◆ GOAL OF THE EXERCISE
Check each line below for the word "Item" and give the number of lines that have it, nothing more.

-- INPUT FOR THIS TASK follows --

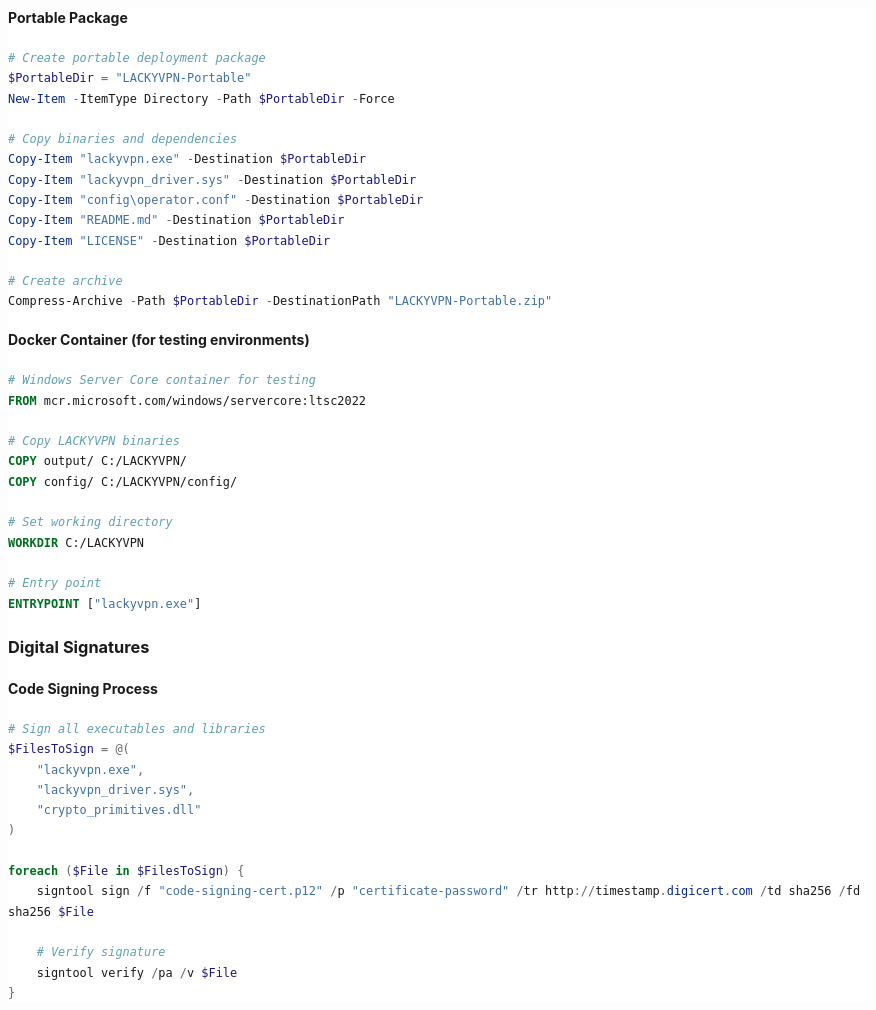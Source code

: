 #### Portable Package
```powershell
# Create portable deployment package
$PortableDir = "LACKYVPN-Portable"
New-Item -ItemType Directory -Path $PortableDir -Force

# Copy binaries and dependencies
Copy-Item "lackyvpn.exe" -Destination $PortableDir
Copy-Item "lackyvpn_driver.sys" -Destination $PortableDir
Copy-Item "config\operator.conf" -Destination $PortableDir
Copy-Item "README.md" -Destination $PortableDir
Copy-Item "LICENSE" -Destination $PortableDir

# Create archive
Compress-Archive -Path $PortableDir -DestinationPath "LACKYVPN-Portable.zip"
```

#### Docker Container (for testing environments)
```dockerfile
# Windows Server Core container for testing
FROM mcr.microsoft.com/windows/servercore:ltsc2022

# Copy LACKYVPN binaries
COPY output/ C:/LACKYVPN/
COPY config/ C:/LACKYVPN/config/

# Set working directory
WORKDIR C:/LACKYVPN

# Entry point
ENTRYPOINT ["lackyvpn.exe"]
```

### Digital Signatures

#### Code Signing Process
```powershell
# Sign all executables and libraries
$FilesToSign = @(
    "lackyvpn.exe",
    "lackyvpn_driver.sys",
    "crypto_primitives.dll"
)

foreach ($File in $FilesToSign) {
    signtool sign /f "code-signing-cert.p12" /p "certificate-password" /tr http://timestamp.digicert.com /td sha256 /fd sha256 $File
    
    # Verify signature
    signtool verify /pa /v $File
}
```

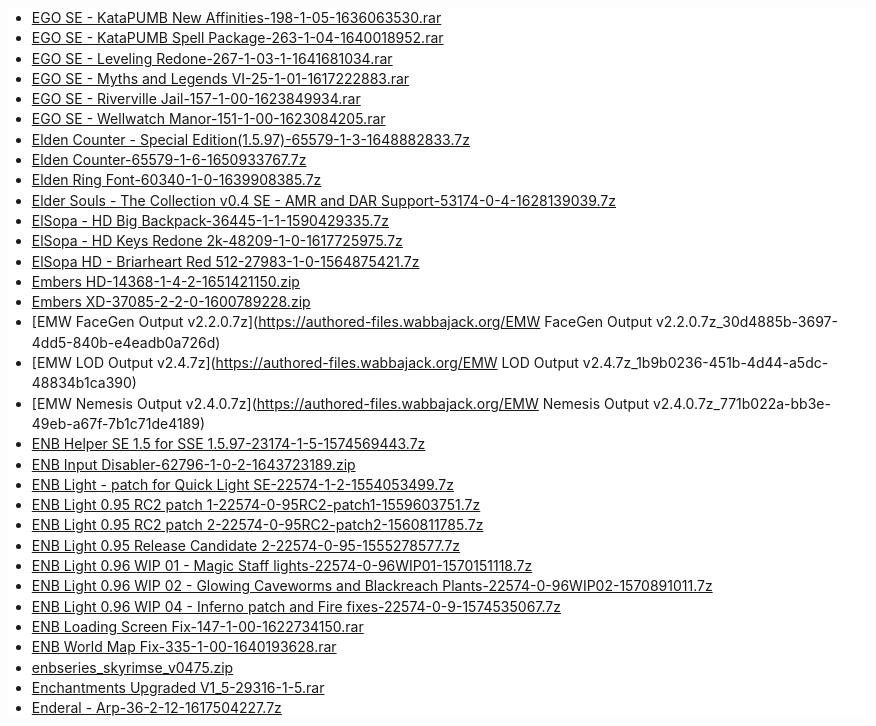 *  [EGO SE - KataPUMB New Affinities-198-1-05-1636063530.rar](https://www.nexusmods.com/enderalspecialedition/mods/198/?tab=files&file_id=1299)
*  [EGO SE - KataPUMB Spell Package-263-1-04-1640018952.rar](https://www.nexusmods.com/enderalspecialedition/mods/263/?tab=files&file_id=1484)
*  [EGO SE - Leveling Redone-267-1-03-1-1641681034.rar](https://www.nexusmods.com/enderalspecialedition/mods/267/?tab=files&file_id=1559)
*  [EGO SE - Myths and Legends VI-25-1-01-1617222883.rar](https://www.nexusmods.com/enderalspecialedition/mods/25/?tab=files&file_id=143)
*  [EGO SE - Riverville Jail-157-1-00-1623849934.rar](https://www.nexusmods.com/enderalspecialedition/mods/157/?tab=files&file_id=726)
*  [EGO SE - Wellwatch Manor-151-1-00-1623084205.rar](https://www.nexusmods.com/enderalspecialedition/mods/151/?tab=files&file_id=680)
*  [Elden Counter - Special Edition(1.5.97)-65579-1-3-1648882833.7z](https://www.nexusmods.com/skyrimspecialedition/mods/65579/?tab=files&file_id=274257)
*  [Elden Counter-65579-1-6-1650933767.7z](https://www.nexusmods.com/skyrimspecialedition/mods/65579/?tab=files&file_id=279662)
*  [Elden Ring Font-60340-1-0-1639908385.7z](https://www.nexusmods.com/skyrimspecialedition/mods/60340/?tab=files&file_id=250239)
*  [Elder Souls - The Collection v0.4 SE - AMR and DAR Support-53174-0-4-1628139039.7z](https://www.nexusmods.com/skyrimspecialedition/mods/53174/?tab=files&file_id=218925)
*  [ElSopa - HD Big Backpack-36445-1-1-1590429335.7z](https://www.nexusmods.com/skyrimspecialedition/mods/36445/?tab=files&file_id=142023)
*  [ElSopa - HD Keys Redone 2k-48209-1-0-1617725975.7z](https://www.nexusmods.com/skyrimspecialedition/mods/48209/?tab=files&file_id=196463)
*  [ElSopa HD - Briarheart Red 512-27983-1-0-1564875421.7z](https://www.nexusmods.com/skyrimspecialedition/mods/27983/?tab=files&file_id=101781)
*  [Embers HD-14368-1-4-2-1651421150.zip](https://www.nexusmods.com/skyrimspecialedition/mods/14368/?tab=files&file_id=280827)
*  [Embers XD-37085-2-2-0-1600789228.zip](https://www.nexusmods.com/skyrimspecialedition/mods/37085/?tab=files&file_id=162064)
*  [EMW FaceGen Output v2.2.0.7z](https://authored-files.wabbajack.org/EMW FaceGen Output v2.2.0.7z_30d4885b-3697-4dd5-840b-e4eadb0a726d)
*  [EMW LOD Output v2.4.7z](https://authored-files.wabbajack.org/EMW LOD Output v2.4.7z_1b9b0236-451b-4d44-a5dc-48834b1ca390)
*  [EMW Nemesis Output v2.4.0.7z](https://authored-files.wabbajack.org/EMW Nemesis Output v2.4.0.7z_771b022a-bb3e-49eb-a67f-7b1c71de4189)
*  [ENB Helper SE 1.5 for SSE 1.5.97-23174-1-5-1574569443.7z](https://www.nexusmods.com/skyrimspecialedition/mods/23174/?tab=files&file_id=114237)
*  [ENB Input Disabler-62796-1-0-2-1643723189.zip](https://www.nexusmods.com/skyrimspecialedition/mods/62796/?tab=files&file_id=260978)
*  [ENB Light - patch for Quick Light SE-22574-1-2-1554053499.7z](https://www.nexusmods.com/skyrimspecialedition/mods/22574/?tab=files&file_id=87009)
*  [ENB Light 0.95 RC2 patch 1-22574-0-95RC2-patch1-1559603751.7z](https://www.nexusmods.com/skyrimspecialedition/mods/22574/?tab=files&file_id=94725)
*  [ENB Light 0.95 RC2 patch 2-22574-0-95RC2-patch2-1560811785.7z](https://www.nexusmods.com/skyrimspecialedition/mods/22574/?tab=files&file_id=96414)
*  [ENB Light 0.95 Release Candidate 2-22574-0-95-1555278577.7z](https://www.nexusmods.com/skyrimspecialedition/mods/22574/?tab=files&file_id=88473)
*  [ENB Light 0.96 WIP 01 - Magic Staff lights-22574-0-96WIP01-1570151118.7z](https://www.nexusmods.com/skyrimspecialedition/mods/22574/?tab=files&file_id=109252)
*  [ENB Light 0.96 WIP 02 - Glowing Caveworms and Blackreach Plants-22574-0-96WIP02-1570891011.7z](https://www.nexusmods.com/skyrimspecialedition/mods/22574/?tab=files&file_id=110084)
*  [ENB Light 0.96 WIP 04 - Inferno patch and Fire fixes-22574-0-9-1574535067.7z](https://www.nexusmods.com/skyrimspecialedition/mods/22574/?tab=files&file_id=114206)
*  [ENB Loading Screen Fix-147-1-00-1622734150.rar](https://www.nexusmods.com/enderalspecialedition/mods/147/?tab=files&file_id=660)
*  [ENB World Map Fix-335-1-00-1640193628.rar](https://www.nexusmods.com/enderalspecialedition/mods/335/?tab=files&file_id=1495)
*  [enbseries_skyrimse_v0475.zip](https://authored-files.wabbajack.org/enbseries_skyrimse_v0475.zip_058f18f4-b83d-427e-941c-019fb7e9cacf)
*  [Enchantments Upgraded V1_5-29316-1-5.rar](https://www.nexusmods.com/skyrim/mods/29316/?tab=files&file_id=1000002077)
*  [Enderal - Arp-36-2-12-1617504227.7z](https://www.nexusmods.com/enderalspecialedition/mods/36/?tab=files&file_id=160)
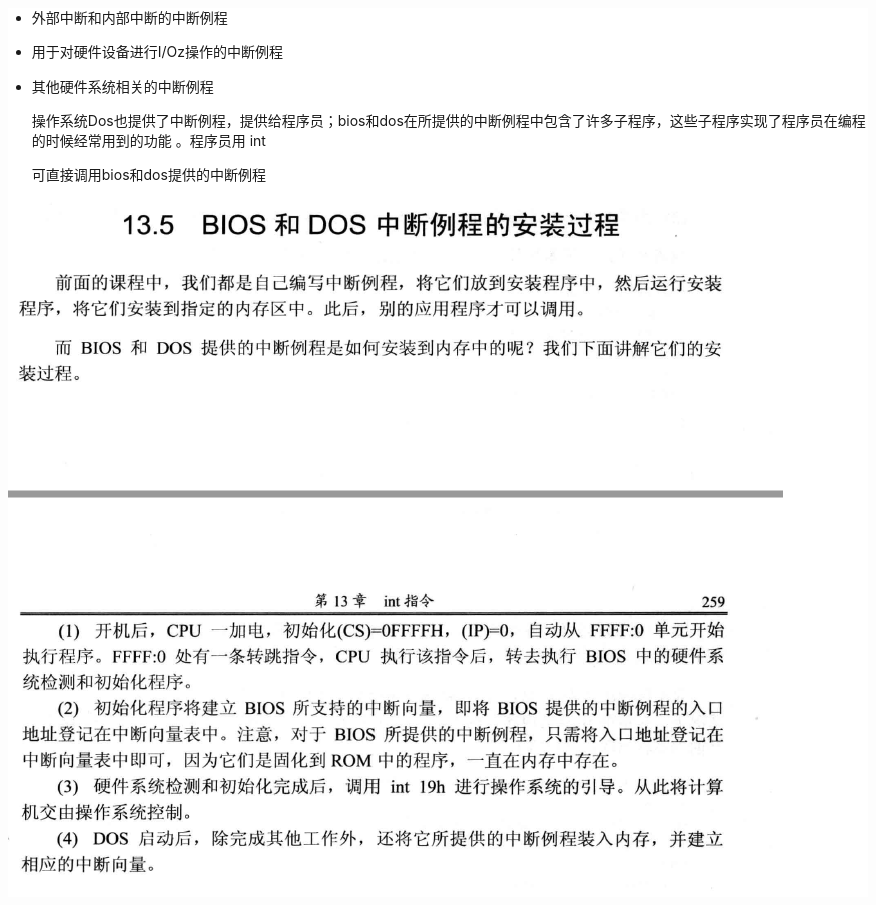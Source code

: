 - 外部中断和内部中断的中断例程

- 用于对硬件设备进行I/Oz操作的中断例程

- 其他硬件系统相关的中断例程

  操作系统Dos也提供了中断例程，提供给程序员；bios和dos在所提供的中断例程中包含了许多子程序，这些子程序实现了程序员在编程的时候经常用到的功能 。程序员用 int

  可直接调用bios和dos提供的中断例程

![image-20200212155558689](img/image-20200212155558689.png)
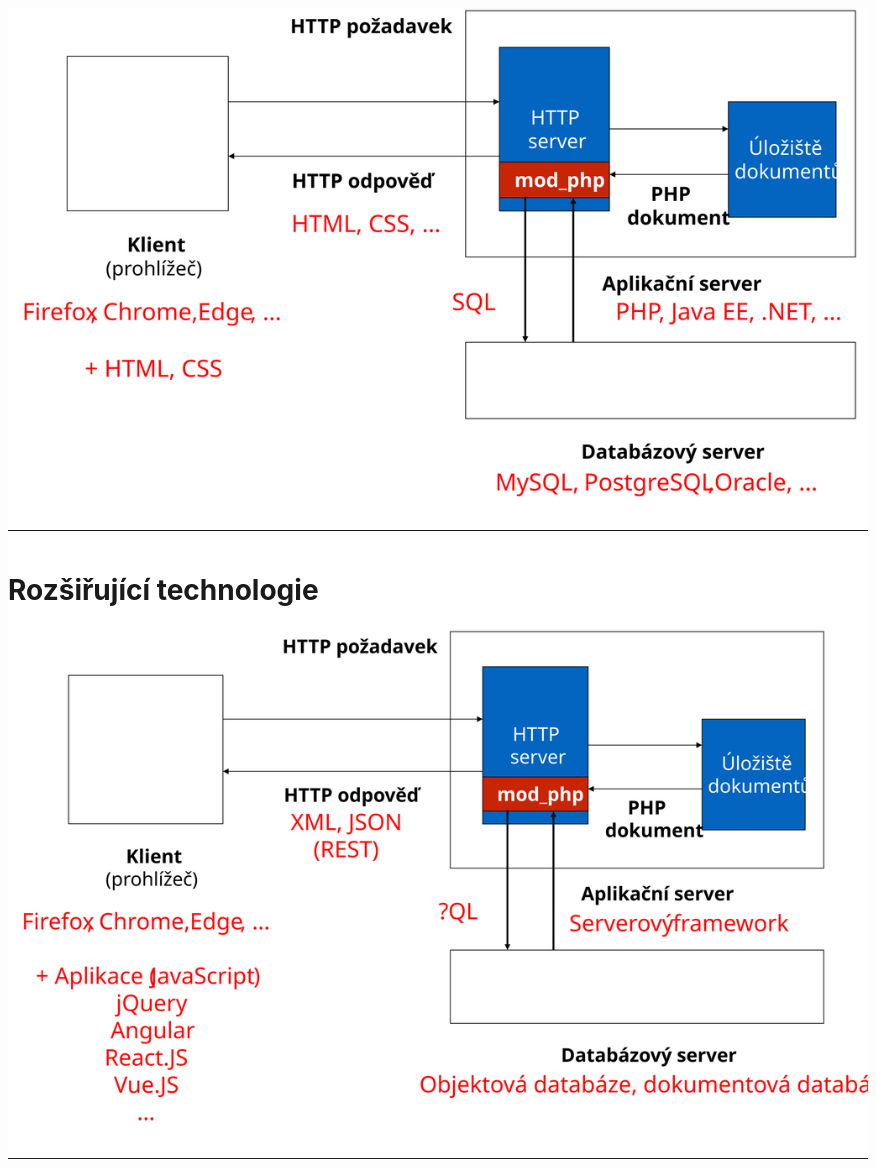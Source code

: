 ![Třívrstvá architektura](assets/v3.svg) 

---

# Rozšiřující technologie


![Třívrstvá architektura](assets/v4.svg) 

---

-- INPUT FOR THIS TASK concluded --

◆ TASK RESPONSE
6